International Money Laundering Ring Cracked
PROVIDENCE, R.I. (AP) _ Authorities on Monday cracked a ring that allegedly laundered millions in Colombian cocaine money through banks across the nation, including one that figured in the collapse of Rhode Island’s banking system.
The ring laundered as much as $500 million during the past two years from the Colombian-based Cali and Medellin cocaine cartels, much of it through Rhode Island banks, said U.S. Attorney Lincoln C. Almond.
The investigation grew from a previous one that uncovered a $1.1 billion money laundering operation based in New York, Miami and Los Angeles in 1989, Customs Commissioner Carol B. Hallett said at a Washington news conference.
″There were literally dozens of banks that were involved that have been very helpful to us,″ she said.
Banks involved were in Rhode Island, Los Angeles, Miami, New York and possibly Massachusetts, she said. John Hensley, assistant customs commissioner for enforcement, said about 25 banks were involved, including some in Switzerland, England, Colombia and the Caribbean.
The investigation began in Rhode Island in 1989 and expanded into an international investigation last year, Hallett said.
Federal authorities, alerted by bank documents to large sums of cash coming into the banks used in the scheme, urged the banks to go along with it, Almond said.
″We were on to them from the start,″ he said.
″Money is really, we believe, the fuel that feeds the drug lords,″ Hallett said. ″The drug traffickers and the kingpins are as addicted to money as the users are to the drugs.″
A total of 50 people were named in indictments from at least five states and at least 35 had been arrested, the Justice Department said. Most will face charges of racketeering, conspiracy and money laundering, and the ringleaders could face life in prison without parole, Almond said.
Indictments were returned in Atlanta, New York, Providence and Miami, and a criminal complaint was filed in Los Angeles.
One bank, Heritage Loan and Investment Co. of Providence, was not filing the required forms for handling large cash transactions, Almond said.
It was a target of the investigation before it collapsed a year ago, eventually bringing down with it a private Rhode Island deposit insurance system and forcing Gov. Bruce G. Sundlun to close 45 banks and credit unions Jan. 1.

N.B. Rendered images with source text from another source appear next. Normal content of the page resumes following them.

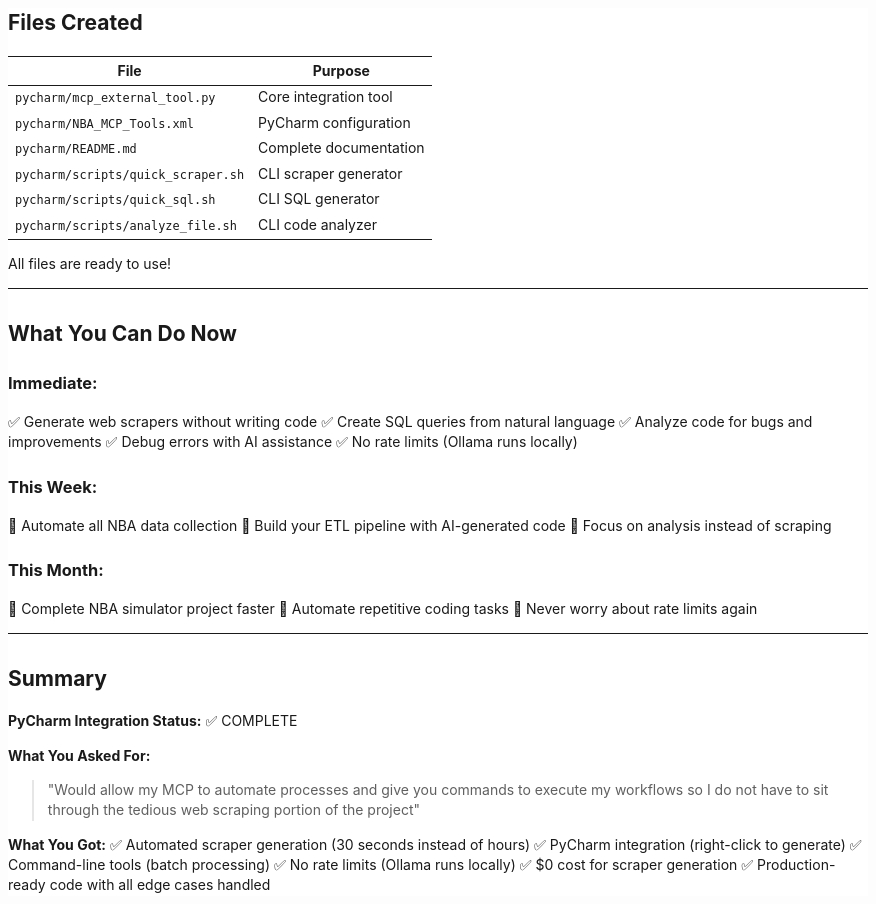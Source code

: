 
## Files Created

| File | Purpose |
|------|---------|
| `pycharm/mcp_external_tool.py` | Core integration tool |
| `pycharm/NBA_MCP_Tools.xml` | PyCharm configuration |
| `pycharm/README.md` | Complete documentation |
| `pycharm/scripts/quick_scraper.sh` | CLI scraper generator |
| `pycharm/scripts/quick_sql.sh` | CLI SQL generator |
| `pycharm/scripts/analyze_file.sh` | CLI code analyzer |

All files are ready to use!

---

## What You Can Do Now

### Immediate:
✅ Generate web scrapers without writing code
✅ Create SQL queries from natural language
✅ Analyze code for bugs and improvements
✅ Debug errors with AI assistance
✅ No rate limits (Ollama runs locally)

### This Week:
🎯 Automate all NBA data collection
🎯 Build your ETL pipeline with AI-generated code
🎯 Focus on analysis instead of scraping

### This Month:
🚀 Complete NBA simulator project faster
🚀 Automate repetitive coding tasks
🚀 Never worry about rate limits again

---

## Summary

**PyCharm Integration Status:** ✅ COMPLETE

**What You Asked For:**
> "Would allow my MCP to automate processes and give you commands to execute my workflows so I do not have to sit through the tedious web scraping portion of the project"

**What You Got:**
✅ Automated scraper generation (30 seconds instead of hours)
✅ PyCharm integration (right-click to generate)
✅ Command-line tools (batch processing)
✅ No rate limits (Ollama runs locally)
✅ $0 cost for scraper generation
✅ Production-ready code with all edge cases handled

About $15 million illegally went through Heritage before it closed after its president, Joseph Mollicone Jr., embezzled $13 million, Almond said. Mollicone is now a fugitive. Almond said Mollicone also was a target of the money laundering investigation, but called it secondary to the alleged embezzlement.
The money was laundered through a series of gold purchases and sales and wire transfers of money, Hallett said. Money laundering is a complex procedure for disguising the ownership of large amounts of cash.
In day-to-day control of the operations were Stephen A. Saccoccia, a Rhode Island precious metals dealer believed to have ties to organized crime; Barry Slomovits, owner of several companies whose main line of business has been wholesale jewelry in New York; and Duvan Arboleda, a Colombian whose primary business was precious metals in Miami, Hallett said.
Saccoccia and his wife, Donna, were arrested in Geneva, Switzerland, and Slomovits was arrested in New York. Arboleda left Miami for Colombia several months ago and Hallett did not hold out hope of an arrest in the near future.
Saccoccia and Arboleda each are believed to have been laundering up to $30 million a month, Hallett said.
Saccoccia, 35, head of Trend Precious Metals of Cranston, was familiar to federal authorities because of his reputed ties with the Patriarca crime family.
He had been identified by the IRS several years ago as an ″up and coming financial hoodlum,″ Almond said, and had served 15 months in prison for income tax evasion in the early 1980s.
Saccoccia was the ″perfect front″ because his precious metals business required him to regularly handle large sums of cash, Almond said.
Investigators used electronic surveillance to observe money being brought by armored car and other means into Rhode Island from New York and Los Angeles. Boxes of cash often were disguised as gold, Almond said.